== DATA FOR THE TASK

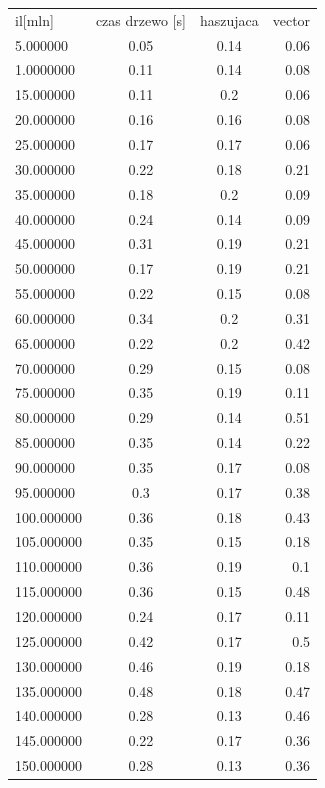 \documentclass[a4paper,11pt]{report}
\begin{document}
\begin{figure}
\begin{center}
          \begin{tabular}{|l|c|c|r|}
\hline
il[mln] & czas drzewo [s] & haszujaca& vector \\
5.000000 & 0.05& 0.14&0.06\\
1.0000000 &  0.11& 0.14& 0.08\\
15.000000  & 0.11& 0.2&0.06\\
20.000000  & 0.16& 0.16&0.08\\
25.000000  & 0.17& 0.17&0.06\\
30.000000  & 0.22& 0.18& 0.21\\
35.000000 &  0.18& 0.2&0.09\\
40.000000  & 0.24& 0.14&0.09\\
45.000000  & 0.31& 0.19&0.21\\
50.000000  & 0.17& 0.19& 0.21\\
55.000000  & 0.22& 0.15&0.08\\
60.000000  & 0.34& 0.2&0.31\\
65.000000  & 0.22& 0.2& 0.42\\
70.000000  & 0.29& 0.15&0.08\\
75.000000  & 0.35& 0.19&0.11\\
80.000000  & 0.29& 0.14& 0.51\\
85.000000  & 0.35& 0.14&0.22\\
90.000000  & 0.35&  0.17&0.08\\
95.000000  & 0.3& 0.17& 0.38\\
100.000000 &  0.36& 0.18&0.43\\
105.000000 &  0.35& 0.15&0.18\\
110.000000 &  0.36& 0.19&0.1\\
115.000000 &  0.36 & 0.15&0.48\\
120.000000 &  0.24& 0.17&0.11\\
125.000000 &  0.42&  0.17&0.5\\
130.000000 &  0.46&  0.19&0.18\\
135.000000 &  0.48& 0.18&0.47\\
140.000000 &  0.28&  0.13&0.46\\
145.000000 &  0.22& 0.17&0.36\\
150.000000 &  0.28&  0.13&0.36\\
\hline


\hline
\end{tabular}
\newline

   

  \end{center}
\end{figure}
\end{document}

====
== DATA FOR THE TASK

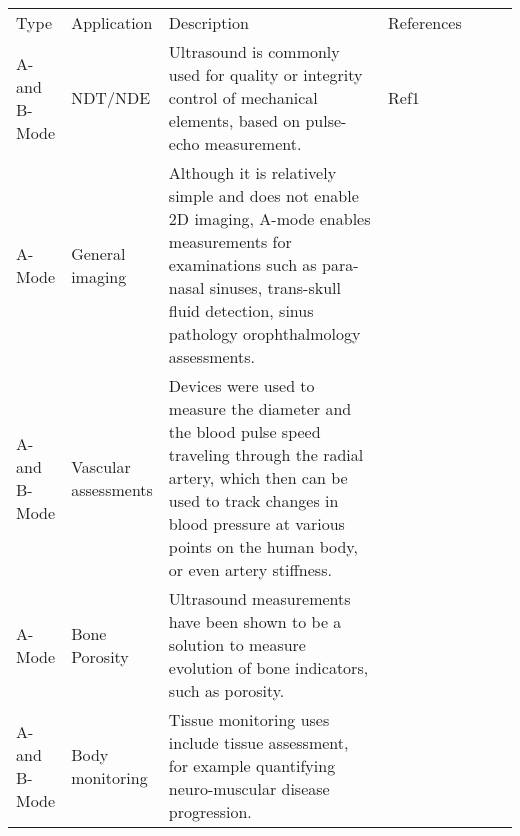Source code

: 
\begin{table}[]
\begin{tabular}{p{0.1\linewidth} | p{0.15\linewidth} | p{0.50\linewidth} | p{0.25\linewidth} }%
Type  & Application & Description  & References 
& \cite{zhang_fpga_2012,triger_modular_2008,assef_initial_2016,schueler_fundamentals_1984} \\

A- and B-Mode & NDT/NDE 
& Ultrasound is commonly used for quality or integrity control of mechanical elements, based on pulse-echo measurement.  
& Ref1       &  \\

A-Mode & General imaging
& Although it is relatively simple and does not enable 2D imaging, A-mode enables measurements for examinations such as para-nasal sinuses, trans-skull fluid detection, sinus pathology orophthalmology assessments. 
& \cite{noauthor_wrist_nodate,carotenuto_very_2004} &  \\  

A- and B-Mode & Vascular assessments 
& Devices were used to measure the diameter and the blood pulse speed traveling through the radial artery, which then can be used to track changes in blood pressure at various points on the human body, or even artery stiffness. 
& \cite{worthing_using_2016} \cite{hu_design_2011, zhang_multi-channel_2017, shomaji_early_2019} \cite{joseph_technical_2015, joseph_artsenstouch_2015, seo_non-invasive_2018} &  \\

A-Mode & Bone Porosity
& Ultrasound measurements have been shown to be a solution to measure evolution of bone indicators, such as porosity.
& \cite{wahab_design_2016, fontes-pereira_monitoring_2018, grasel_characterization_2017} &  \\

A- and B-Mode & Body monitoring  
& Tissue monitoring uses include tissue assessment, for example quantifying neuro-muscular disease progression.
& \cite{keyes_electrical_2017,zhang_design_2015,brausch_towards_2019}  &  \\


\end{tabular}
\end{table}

====

**WORK TASK:**
The stretch of entries above that starts with the line containing "A-Mode & Bone Porosity" and goes on through the line containing "A- and B-Mode & Body monitoring" is to be transcribed exactly, and no other line is to be transcribed.

**SOLUTION FOR THIS PROBLEM:**
A-Mode & Bone Porosity
& Ultrasound measurements have been shown to be a solution to measure evolution of bone indicators, such as porosity.
& \cite{wahab_design_2016, fontes-pereira_monitoring_2018, grasel_characterization_2017} &  \\

A- and B-Mode & Body monitoring  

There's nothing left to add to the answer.